When a line in the records contains the string "getDirection", copy that line.
** Opening Input material block **
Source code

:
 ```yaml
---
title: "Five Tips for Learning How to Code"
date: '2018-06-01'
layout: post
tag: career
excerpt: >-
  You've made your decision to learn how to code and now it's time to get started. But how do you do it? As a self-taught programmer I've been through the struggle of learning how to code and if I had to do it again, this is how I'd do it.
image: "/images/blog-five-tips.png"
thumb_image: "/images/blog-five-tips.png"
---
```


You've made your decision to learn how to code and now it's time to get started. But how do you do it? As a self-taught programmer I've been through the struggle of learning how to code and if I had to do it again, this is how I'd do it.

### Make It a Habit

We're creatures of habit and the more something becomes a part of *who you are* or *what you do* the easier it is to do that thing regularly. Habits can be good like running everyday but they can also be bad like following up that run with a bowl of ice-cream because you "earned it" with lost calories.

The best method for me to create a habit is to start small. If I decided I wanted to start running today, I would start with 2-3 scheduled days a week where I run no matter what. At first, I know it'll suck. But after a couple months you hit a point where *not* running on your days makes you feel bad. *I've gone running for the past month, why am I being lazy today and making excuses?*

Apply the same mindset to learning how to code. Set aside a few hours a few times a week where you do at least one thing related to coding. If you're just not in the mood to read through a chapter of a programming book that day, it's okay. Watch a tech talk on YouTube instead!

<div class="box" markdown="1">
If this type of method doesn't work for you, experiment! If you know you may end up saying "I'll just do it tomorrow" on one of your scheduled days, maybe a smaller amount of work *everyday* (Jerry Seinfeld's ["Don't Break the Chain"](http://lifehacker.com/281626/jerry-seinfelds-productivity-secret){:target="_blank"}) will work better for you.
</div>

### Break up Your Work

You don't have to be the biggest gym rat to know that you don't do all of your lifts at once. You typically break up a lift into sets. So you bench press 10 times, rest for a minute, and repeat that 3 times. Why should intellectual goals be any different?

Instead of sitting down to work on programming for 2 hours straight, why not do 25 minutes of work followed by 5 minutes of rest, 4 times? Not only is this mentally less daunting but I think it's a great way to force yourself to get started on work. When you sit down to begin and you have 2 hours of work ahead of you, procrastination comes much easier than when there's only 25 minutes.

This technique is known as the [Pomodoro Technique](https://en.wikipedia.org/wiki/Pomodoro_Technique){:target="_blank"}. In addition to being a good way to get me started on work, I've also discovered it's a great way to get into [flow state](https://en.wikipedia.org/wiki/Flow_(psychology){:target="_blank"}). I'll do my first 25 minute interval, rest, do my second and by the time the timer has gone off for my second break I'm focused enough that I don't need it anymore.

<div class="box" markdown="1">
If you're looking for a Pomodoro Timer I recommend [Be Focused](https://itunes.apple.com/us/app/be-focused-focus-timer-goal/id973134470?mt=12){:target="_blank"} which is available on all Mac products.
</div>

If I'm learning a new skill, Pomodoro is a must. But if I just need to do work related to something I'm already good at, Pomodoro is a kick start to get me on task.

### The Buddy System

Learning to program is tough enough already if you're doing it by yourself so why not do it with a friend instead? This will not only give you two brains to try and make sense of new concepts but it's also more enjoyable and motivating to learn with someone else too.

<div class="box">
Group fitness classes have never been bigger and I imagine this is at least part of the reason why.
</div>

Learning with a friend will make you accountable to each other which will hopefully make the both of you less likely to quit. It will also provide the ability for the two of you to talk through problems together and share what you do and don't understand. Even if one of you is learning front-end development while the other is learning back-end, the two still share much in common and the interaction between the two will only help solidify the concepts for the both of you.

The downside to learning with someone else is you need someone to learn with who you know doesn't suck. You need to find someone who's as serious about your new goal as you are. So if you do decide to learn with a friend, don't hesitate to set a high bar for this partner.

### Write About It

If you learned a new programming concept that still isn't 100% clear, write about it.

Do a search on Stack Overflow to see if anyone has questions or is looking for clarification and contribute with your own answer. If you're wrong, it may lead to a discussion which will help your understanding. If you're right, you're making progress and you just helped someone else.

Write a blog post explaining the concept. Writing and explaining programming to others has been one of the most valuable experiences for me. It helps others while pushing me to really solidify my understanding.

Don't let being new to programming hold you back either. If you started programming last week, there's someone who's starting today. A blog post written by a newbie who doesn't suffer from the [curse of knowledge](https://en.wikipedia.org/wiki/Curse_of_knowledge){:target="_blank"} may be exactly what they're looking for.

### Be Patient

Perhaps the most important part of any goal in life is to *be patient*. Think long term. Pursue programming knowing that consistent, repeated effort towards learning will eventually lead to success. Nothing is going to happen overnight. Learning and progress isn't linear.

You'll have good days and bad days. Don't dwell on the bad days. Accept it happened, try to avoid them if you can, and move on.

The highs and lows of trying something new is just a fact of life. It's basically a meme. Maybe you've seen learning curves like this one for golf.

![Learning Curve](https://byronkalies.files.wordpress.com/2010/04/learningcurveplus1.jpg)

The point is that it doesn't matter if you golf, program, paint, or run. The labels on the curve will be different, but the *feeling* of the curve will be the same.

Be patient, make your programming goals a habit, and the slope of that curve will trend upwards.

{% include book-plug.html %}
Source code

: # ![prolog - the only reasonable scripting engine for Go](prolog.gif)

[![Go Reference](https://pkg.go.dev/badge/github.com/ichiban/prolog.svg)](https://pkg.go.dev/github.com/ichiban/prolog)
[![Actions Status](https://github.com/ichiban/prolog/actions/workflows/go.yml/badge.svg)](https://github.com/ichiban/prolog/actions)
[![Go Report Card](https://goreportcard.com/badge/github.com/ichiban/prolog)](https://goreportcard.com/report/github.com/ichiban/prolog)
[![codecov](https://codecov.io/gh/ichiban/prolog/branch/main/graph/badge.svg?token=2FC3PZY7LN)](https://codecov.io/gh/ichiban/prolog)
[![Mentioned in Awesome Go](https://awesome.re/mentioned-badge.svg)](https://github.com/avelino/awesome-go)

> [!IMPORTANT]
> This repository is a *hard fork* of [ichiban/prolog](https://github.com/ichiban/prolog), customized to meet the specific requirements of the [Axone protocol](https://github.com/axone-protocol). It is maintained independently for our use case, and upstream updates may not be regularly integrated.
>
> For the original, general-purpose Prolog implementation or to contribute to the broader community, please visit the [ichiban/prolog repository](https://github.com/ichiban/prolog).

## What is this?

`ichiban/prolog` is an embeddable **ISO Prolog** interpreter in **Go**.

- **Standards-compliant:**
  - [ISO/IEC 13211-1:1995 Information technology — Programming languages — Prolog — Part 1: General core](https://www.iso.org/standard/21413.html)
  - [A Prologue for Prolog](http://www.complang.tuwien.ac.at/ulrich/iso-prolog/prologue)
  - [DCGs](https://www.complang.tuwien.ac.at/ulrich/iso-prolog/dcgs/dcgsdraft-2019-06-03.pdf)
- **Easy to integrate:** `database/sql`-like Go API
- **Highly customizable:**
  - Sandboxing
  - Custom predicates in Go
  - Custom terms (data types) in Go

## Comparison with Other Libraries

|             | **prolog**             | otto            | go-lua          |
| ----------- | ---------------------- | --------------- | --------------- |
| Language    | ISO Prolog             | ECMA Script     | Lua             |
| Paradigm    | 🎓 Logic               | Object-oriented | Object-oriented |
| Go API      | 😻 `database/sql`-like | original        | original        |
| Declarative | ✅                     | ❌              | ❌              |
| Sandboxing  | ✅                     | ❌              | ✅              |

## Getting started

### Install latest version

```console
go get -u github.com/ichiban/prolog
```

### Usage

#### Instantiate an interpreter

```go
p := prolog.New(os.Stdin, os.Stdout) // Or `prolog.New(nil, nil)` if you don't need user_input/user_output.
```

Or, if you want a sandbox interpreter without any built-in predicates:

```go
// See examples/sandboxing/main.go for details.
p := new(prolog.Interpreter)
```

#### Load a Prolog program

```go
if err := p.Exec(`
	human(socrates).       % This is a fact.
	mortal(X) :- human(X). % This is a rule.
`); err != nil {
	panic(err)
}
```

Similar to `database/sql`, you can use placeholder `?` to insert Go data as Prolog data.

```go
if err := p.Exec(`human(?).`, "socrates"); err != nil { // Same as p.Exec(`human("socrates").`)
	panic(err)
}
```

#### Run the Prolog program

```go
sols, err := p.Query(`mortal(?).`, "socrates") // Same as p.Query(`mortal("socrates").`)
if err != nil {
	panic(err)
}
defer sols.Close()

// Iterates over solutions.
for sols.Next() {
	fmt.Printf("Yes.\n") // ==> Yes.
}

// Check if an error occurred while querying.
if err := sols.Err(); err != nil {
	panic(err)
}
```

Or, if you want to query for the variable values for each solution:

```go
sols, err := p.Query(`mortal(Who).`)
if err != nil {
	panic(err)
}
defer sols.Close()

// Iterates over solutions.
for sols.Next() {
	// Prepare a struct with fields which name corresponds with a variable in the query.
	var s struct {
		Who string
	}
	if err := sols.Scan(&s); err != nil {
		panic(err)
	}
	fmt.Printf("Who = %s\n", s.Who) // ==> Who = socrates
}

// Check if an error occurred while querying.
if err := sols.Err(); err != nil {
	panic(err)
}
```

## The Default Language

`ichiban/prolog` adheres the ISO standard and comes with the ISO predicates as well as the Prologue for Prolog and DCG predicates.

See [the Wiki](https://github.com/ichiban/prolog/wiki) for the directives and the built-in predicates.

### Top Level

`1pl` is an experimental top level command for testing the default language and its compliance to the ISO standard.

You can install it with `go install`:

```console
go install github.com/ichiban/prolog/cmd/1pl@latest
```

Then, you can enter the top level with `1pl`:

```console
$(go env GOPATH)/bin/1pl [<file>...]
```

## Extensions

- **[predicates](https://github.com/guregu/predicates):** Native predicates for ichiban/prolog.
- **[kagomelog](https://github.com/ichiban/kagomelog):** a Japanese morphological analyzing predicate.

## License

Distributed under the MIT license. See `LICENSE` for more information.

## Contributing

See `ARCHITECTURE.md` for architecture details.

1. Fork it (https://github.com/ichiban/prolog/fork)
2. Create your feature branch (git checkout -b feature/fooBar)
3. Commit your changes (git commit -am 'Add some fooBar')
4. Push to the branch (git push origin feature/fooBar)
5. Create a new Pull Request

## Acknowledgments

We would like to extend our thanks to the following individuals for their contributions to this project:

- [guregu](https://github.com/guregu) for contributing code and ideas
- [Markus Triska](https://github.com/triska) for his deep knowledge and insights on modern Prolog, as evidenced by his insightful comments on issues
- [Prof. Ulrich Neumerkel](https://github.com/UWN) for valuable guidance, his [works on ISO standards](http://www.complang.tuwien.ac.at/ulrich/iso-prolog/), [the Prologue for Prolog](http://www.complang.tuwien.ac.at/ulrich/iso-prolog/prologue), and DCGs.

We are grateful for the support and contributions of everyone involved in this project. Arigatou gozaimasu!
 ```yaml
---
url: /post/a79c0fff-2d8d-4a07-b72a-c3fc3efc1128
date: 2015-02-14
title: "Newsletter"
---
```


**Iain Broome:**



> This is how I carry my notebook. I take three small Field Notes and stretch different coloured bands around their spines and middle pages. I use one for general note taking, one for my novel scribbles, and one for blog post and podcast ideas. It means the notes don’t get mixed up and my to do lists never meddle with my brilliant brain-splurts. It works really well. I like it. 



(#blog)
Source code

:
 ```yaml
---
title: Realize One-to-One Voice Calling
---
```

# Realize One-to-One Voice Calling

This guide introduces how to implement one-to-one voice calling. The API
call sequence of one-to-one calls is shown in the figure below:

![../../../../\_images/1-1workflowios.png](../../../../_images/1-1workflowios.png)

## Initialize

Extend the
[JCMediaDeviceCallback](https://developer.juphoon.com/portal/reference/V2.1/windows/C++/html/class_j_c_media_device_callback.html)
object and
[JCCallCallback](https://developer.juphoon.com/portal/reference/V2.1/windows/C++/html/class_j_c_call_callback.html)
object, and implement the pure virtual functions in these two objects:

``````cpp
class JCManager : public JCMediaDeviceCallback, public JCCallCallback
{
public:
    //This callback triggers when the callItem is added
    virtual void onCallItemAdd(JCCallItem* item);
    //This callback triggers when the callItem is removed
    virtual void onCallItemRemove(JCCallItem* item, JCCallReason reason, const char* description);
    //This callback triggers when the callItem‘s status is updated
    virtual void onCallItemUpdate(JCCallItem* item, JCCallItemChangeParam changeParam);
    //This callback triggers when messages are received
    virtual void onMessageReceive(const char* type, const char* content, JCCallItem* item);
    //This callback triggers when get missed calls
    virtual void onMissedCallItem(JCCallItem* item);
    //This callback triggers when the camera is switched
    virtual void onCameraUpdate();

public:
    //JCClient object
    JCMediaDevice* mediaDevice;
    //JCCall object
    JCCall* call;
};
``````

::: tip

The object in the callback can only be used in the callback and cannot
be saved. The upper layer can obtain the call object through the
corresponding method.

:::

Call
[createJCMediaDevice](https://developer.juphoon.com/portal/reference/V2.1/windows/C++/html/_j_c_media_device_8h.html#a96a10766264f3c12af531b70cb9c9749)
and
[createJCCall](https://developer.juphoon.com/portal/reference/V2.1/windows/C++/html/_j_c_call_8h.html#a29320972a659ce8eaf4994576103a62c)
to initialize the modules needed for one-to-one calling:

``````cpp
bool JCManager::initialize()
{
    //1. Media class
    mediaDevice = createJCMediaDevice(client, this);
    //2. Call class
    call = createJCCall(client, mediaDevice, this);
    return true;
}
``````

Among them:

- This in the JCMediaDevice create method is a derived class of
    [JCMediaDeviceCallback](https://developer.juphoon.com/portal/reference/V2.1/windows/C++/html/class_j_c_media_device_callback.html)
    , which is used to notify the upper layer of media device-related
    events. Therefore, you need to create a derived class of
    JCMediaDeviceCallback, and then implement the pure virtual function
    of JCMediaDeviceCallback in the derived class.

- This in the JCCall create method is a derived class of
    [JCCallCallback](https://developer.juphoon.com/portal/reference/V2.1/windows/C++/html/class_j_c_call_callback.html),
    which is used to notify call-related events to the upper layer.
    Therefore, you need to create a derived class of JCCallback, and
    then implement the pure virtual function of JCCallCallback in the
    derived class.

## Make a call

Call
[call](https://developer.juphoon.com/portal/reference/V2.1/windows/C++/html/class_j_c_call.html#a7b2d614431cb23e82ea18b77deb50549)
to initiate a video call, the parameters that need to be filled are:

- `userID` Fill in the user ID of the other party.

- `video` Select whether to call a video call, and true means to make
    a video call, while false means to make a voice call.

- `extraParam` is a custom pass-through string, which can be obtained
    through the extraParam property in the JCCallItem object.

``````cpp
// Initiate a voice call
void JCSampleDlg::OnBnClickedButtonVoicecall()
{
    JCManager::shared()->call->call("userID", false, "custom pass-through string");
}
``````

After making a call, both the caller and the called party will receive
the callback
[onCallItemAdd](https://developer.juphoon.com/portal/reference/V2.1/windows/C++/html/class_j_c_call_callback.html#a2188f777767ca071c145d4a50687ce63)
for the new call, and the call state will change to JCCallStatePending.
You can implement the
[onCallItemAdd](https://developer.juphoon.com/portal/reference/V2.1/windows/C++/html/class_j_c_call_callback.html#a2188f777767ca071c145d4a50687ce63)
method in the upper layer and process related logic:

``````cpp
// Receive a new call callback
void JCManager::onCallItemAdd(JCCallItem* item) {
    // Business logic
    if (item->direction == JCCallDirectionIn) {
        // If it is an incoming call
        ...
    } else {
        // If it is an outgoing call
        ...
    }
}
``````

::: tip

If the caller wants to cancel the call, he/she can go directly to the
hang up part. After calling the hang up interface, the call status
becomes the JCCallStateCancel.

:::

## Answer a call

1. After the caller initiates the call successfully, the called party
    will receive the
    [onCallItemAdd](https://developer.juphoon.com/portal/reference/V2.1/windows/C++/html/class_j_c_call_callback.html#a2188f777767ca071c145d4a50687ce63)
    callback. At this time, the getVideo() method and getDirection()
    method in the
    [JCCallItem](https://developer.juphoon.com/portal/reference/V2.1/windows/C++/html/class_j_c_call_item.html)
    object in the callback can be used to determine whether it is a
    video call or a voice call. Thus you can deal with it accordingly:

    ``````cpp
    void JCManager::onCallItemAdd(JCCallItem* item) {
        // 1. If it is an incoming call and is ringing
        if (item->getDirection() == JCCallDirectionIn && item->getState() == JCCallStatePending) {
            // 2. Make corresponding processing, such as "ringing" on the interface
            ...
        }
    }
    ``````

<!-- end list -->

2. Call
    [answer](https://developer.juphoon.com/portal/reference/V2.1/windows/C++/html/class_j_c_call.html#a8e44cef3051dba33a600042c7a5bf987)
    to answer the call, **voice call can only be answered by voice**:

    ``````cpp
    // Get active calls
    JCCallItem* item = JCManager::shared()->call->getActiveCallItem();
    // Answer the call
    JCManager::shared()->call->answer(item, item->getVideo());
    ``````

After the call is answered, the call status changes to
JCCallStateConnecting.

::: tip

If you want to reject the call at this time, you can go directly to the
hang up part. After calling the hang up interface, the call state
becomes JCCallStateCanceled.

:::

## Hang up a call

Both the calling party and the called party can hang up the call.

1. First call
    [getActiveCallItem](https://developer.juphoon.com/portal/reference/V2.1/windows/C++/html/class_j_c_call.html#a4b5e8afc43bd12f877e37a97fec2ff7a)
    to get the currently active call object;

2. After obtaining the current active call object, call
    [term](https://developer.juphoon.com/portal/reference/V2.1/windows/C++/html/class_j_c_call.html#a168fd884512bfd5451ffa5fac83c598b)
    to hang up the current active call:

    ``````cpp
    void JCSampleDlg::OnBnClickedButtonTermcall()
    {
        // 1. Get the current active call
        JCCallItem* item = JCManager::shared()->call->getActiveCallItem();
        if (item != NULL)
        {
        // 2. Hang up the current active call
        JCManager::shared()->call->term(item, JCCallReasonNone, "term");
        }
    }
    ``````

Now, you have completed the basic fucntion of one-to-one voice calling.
** Closing Input material block **
Completed task
    callback. At this time, the getVideo() method and getDirection()
        if (item->getDirection() == JCCallDirectionIn && item->getState() == JCCallStatePending) {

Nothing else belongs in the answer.